Here is what we have learned about the tobacco industry in recent months, thanks to document disclosures resulting from litigation:

— The RJR papers stemming from a California lawsuit conclusively demonstrated that R.J. Reynolds marketed cigarettes to children;

— Documents from Minnesota’s suit against Big Tobacco showed the industry doing market research on children as young as five;

— Philip Morris papers released as an outgrowth of the Minnesota case even show the aggressive company to have placed its product in Muppets’ movies.

How could anyone consider granting any special protections to an industry so mendacious and predatory as to engage in these practices?

Unfortunately, Senator John McCain is now recommending exactly that. His tobacco legislation would cap the industry’s annual liability at $6.5 billion and preempts state and local government suits against Big Tobacco.

This compromise of the civil justice system would undermine the very goals tobacco control legislation is designed to achieve.

The U.S. civil justice system functions as a crucial public health tool. It plays an essential role in securing document disclosure, spurring deterrence and, indirectly, generating media and Congressional attention, building political momentum against corporate misconduct, spawning criminal investigations and regulatory initiatives and unleashing civic energies.

The civil justice system is the very disciplinarian that put Big Tobacco on the defensive. Weakening it would relieve the pressure on tobacco — and serve as a precedent for every other wrongdoing industry, which would demand similar protections as those afforded to this, the worst industry.

There is no need to cap industry liability or make other concessions to Big Tobacco in order to pass broad anti-tobacco legislation.
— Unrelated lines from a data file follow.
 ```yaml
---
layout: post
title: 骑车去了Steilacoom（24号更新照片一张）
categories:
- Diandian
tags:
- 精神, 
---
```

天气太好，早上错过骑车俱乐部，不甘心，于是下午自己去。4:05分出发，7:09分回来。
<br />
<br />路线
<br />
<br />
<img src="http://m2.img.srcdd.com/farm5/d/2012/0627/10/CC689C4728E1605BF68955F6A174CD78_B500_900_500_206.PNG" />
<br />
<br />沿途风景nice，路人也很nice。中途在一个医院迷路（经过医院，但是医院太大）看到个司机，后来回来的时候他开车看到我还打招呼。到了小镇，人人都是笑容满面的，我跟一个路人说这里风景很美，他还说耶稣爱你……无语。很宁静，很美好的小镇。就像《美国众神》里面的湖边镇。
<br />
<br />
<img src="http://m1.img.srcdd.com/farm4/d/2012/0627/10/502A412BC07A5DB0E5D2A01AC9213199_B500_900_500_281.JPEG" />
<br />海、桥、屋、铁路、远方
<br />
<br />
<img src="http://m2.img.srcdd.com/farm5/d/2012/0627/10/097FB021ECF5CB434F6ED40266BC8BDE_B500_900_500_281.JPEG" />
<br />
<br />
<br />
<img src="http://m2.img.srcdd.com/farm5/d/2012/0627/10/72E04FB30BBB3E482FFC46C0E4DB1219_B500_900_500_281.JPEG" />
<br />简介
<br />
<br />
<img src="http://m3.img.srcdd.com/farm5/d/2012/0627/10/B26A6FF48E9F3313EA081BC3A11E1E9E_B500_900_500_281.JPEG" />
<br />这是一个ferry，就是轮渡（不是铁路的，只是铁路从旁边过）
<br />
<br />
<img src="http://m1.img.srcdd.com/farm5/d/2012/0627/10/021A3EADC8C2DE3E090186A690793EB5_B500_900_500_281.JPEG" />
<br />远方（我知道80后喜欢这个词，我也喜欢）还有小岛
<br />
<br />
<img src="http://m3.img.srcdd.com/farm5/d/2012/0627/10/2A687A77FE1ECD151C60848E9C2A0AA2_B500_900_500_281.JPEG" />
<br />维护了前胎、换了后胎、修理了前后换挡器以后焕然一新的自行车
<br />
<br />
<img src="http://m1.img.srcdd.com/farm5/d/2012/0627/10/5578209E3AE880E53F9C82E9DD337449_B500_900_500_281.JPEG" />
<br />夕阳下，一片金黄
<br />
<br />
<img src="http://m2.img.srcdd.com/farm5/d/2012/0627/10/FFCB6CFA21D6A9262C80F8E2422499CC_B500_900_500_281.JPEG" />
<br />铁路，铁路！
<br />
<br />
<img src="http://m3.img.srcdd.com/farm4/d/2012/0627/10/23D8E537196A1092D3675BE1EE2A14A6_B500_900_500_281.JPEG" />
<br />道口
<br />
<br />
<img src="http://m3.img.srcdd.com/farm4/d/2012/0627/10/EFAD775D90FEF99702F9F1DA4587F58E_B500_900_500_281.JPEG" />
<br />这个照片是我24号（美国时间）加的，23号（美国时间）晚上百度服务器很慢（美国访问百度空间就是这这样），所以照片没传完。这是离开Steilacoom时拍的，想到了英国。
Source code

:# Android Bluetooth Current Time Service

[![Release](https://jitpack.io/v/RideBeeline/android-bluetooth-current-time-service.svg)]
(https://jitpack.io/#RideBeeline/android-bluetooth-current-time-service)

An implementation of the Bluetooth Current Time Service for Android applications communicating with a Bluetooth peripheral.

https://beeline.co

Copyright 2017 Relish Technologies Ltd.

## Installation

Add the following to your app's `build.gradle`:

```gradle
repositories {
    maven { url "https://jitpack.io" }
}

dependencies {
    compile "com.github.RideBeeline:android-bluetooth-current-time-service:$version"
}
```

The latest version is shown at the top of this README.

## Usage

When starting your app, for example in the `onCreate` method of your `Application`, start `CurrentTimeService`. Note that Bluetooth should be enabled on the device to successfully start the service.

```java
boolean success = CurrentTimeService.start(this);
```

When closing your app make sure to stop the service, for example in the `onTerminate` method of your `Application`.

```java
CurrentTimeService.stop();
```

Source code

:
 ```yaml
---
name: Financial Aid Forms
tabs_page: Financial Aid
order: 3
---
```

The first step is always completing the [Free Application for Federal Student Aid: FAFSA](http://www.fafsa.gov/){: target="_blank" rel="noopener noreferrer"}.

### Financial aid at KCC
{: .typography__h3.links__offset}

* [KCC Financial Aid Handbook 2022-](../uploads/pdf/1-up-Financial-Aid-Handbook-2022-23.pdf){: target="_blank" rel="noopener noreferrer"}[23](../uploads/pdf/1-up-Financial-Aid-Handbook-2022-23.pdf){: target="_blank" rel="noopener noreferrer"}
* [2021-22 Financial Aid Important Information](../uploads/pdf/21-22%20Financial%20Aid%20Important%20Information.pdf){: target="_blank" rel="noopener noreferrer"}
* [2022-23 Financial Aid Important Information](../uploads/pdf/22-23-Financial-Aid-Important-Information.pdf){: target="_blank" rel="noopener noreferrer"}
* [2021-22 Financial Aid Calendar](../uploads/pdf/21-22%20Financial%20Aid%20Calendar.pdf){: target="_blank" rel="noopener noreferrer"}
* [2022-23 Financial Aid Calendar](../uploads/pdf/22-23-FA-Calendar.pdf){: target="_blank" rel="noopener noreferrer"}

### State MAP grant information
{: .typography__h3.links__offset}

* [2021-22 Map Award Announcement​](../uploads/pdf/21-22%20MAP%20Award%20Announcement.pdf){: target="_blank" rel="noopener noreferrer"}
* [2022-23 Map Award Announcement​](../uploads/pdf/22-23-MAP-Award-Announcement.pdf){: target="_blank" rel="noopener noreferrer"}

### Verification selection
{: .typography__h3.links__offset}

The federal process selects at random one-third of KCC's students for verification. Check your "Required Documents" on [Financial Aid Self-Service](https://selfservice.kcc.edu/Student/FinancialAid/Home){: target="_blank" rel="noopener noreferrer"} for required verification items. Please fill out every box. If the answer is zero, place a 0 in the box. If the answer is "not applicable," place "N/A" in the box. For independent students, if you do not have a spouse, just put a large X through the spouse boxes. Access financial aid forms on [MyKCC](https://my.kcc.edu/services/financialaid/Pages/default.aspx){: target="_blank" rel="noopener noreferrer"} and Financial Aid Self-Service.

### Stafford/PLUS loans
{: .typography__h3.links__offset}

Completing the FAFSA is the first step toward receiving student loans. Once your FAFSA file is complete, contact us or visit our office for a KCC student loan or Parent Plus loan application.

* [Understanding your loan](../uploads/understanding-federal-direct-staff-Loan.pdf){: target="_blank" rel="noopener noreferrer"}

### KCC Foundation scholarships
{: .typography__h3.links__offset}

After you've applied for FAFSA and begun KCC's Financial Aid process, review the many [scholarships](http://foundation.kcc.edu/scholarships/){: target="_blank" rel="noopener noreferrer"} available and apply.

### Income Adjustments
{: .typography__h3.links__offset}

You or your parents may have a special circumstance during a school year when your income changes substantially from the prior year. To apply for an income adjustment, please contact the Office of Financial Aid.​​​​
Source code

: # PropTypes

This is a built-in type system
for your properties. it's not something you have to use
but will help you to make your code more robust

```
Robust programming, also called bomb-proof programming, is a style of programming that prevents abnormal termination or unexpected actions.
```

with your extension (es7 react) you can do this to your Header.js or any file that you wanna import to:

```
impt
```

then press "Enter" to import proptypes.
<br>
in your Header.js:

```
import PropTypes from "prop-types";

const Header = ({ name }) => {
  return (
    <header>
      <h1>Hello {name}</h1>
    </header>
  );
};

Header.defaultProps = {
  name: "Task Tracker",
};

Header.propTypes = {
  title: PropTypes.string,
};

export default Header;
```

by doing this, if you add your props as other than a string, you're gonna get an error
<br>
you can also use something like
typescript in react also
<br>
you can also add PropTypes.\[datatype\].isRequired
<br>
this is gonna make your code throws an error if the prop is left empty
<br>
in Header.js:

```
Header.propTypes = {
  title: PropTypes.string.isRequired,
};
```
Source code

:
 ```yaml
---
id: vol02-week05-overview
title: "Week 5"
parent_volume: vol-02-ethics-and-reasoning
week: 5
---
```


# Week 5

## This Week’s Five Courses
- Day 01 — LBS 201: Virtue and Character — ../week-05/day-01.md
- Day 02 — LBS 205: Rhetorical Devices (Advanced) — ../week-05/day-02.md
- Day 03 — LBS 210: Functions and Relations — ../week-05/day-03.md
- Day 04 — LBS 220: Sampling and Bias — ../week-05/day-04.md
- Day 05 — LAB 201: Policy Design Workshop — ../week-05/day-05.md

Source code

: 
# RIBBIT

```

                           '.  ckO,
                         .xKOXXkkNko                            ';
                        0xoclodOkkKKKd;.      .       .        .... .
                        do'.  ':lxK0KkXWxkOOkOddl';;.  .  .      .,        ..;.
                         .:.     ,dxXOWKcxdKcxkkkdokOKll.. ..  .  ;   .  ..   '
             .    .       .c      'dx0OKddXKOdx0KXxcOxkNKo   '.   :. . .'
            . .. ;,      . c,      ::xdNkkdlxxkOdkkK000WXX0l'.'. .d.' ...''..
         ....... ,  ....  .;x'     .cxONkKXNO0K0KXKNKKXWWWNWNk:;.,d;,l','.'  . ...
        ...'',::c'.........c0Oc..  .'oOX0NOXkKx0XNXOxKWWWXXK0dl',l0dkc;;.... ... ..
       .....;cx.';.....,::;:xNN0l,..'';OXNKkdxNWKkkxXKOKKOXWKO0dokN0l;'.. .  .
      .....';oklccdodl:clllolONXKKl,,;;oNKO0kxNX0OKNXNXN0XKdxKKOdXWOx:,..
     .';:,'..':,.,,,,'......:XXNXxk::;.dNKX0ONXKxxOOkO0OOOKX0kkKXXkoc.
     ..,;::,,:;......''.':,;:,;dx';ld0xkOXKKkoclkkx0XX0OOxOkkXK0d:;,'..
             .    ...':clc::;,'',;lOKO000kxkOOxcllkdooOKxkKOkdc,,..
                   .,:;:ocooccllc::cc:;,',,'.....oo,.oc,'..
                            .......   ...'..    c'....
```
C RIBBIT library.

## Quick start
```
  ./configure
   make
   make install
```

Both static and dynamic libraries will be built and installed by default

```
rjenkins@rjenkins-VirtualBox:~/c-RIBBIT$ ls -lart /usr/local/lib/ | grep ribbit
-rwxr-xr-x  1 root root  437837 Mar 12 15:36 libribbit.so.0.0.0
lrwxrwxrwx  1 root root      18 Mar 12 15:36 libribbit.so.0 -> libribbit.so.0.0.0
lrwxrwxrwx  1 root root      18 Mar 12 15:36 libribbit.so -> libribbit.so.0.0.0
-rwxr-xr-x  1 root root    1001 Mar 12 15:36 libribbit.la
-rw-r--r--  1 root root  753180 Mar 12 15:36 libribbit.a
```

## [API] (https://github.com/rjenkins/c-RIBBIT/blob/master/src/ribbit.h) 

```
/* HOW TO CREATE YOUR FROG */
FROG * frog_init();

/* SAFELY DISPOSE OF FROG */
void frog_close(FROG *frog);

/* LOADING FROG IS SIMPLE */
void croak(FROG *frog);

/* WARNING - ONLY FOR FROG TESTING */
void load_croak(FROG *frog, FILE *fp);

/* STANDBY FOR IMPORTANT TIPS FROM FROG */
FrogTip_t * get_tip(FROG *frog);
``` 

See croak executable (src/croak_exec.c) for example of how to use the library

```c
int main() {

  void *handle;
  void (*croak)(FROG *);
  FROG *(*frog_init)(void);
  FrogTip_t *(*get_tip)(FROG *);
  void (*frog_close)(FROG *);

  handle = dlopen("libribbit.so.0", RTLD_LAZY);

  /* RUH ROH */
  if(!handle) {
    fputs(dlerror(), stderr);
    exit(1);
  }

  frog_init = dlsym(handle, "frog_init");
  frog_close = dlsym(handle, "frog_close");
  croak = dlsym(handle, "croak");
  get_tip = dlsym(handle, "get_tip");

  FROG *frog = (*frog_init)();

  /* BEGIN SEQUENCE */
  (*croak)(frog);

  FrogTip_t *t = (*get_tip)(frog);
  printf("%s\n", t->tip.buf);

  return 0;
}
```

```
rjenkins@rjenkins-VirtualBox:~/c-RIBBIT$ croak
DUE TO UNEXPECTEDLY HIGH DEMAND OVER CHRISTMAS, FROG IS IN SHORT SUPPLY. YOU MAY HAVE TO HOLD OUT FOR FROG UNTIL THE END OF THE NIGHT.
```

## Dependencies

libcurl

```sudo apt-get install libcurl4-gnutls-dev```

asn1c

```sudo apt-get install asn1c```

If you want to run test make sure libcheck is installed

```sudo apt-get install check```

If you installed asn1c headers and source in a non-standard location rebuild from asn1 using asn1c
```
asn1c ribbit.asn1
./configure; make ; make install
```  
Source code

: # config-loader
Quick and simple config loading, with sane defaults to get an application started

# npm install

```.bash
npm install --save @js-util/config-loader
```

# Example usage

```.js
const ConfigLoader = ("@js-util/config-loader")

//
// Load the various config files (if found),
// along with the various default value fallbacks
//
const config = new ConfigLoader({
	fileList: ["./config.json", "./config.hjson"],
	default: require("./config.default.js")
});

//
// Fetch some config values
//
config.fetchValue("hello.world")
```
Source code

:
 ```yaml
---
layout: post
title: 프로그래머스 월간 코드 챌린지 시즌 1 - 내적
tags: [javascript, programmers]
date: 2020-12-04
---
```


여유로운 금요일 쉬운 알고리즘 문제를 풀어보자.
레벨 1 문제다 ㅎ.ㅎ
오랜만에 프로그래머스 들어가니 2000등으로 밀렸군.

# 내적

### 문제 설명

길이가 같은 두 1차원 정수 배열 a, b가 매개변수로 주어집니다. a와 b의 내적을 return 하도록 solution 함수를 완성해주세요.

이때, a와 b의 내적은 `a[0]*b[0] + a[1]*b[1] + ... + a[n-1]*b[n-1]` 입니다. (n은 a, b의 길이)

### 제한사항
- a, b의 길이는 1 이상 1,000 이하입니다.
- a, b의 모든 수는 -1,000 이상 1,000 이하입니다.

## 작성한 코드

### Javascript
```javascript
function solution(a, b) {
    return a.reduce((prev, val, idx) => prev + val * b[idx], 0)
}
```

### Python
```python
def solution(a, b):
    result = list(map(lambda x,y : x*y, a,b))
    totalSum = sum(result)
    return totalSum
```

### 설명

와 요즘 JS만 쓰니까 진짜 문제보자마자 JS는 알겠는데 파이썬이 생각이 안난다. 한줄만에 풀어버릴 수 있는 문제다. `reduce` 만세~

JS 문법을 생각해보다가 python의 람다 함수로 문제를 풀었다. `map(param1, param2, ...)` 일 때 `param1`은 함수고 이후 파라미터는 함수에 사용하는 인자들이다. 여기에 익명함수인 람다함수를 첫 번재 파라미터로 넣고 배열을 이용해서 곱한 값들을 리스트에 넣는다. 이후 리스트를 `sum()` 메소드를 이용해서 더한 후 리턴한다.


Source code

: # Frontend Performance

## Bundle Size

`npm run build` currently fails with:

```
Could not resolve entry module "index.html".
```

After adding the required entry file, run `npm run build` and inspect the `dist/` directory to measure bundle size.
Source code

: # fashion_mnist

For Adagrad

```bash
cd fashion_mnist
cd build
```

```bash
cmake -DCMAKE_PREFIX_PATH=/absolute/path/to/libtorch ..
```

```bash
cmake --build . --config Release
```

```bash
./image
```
With the political temperature still rising on Capitol Hill, a united front by tobacco’s opponents could usher in comprehensive legislation without weakening the civil justice system.

But if broad legislation cannot be achieved without compromising civil justice exposure, then the cause of tobacco control and public health would be much better served by clean, focused tobacco legislation that preserves the civil justice system.

A package of a tobacco tax increase, affirmation of Food and Drug Administration authority over tobacco and international measures could help achieve significant reductions in smoking rates, without sacrificing the tools that brought the industry to its knees.

If civil justice responsibility is preserved and “comprehensive” legislation is not passed, the tobacco control effort will not grind to a halt after this legislative session closes. The state cases against the industry will proceed, securing billions of dollars from the industry and leading to the implementation of new public health measures, as each state’s public health innovations automatically redound to the benefit of others which included “most favored nation” clauses in prior settlement agreements with the industry.

New documents will come to light. State legislatures will increasingly impose new tobacco taxes and states and localities will adopt more smoke free regulations. Private litigation of all sorts — with the attendant discoveries and disclosures — will continue. Tobacco will become an issue in this November’s election. And when Congress reconvenes next year, with momentum still strong against the industry, it may be able to consider additional tobacco control measures.

A liability cap and broad preemption of state and local government suits, by way of contrast, will decompress the political climate, create a sense in which tobacco seems a “finished” issue and remove the litigation spur to media, public, legislative and regulatory focus on tobacco. The result will be to foreclose, or at least slow, future public health policy innovations. The history of efforts to tame Big Tobacco makes clear that this approach should be avoided at all costs.